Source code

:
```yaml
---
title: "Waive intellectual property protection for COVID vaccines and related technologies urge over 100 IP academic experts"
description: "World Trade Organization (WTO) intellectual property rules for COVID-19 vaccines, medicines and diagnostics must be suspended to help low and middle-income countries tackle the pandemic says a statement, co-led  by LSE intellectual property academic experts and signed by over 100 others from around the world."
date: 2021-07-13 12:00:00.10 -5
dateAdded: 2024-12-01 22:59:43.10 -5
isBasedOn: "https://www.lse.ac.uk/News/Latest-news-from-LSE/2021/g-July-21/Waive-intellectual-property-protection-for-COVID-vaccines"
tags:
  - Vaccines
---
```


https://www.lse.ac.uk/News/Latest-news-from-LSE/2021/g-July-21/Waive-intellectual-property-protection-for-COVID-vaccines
◆ ◆ ◆ ◆ ◆
PROMPT:
All lines of the records above that contain the word "over" are to be copied out.

EXERCISE RESULT:
title: "Waive intellectual property protection for COVID vaccines and related technologies urge over 100 IP academic experts"
description: "World Trade Organization (WTO) intellectual property rules for COVID-19 vaccines, medicines and diagnostics must be suspended to help low and middle-income countries tackle the pandemic says a statement, co-led  by LSE intellectual property academic experts and signed by over 100 others from around the world."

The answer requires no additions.